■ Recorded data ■
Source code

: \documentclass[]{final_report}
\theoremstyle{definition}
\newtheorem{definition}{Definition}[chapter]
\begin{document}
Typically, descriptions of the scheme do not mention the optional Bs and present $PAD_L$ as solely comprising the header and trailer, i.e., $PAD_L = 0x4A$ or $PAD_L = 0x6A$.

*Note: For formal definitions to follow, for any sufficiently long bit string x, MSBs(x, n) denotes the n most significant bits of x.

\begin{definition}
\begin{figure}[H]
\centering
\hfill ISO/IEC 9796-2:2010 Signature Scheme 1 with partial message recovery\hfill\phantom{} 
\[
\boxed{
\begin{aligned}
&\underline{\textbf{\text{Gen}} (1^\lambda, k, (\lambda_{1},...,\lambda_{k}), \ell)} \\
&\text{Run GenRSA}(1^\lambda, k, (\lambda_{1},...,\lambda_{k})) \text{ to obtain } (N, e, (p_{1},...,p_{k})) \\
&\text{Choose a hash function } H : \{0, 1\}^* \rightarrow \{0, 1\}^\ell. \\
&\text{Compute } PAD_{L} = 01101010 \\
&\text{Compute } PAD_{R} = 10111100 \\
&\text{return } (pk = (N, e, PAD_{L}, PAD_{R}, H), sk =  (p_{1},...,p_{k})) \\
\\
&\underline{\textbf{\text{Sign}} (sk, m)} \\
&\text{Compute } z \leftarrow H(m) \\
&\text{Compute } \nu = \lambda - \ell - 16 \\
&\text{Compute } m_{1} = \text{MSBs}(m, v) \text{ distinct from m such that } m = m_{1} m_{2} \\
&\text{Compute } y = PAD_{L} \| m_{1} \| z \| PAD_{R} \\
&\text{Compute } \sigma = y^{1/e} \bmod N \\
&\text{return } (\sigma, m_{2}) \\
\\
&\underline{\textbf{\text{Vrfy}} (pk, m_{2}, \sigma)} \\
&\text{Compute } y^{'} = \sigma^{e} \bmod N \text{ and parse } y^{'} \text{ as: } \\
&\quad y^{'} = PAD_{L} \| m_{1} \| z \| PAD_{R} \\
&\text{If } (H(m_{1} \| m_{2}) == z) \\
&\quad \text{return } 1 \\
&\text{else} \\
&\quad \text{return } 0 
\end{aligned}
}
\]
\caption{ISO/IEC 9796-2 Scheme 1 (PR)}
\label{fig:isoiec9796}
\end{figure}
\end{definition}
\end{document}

■ Exercise objective ■
Wherever a line in the entries holds "return", copy that line.

■ Your response ■
&\text{return } (pk = (N, e, PAD_{L}, PAD_{R}, H), sk =  (p_{1},...,p_{k})) \\
&\text{return } (\sigma, m_{2}) \\
&\quad \text{return } 1 \\
&\quad \text{return } 0 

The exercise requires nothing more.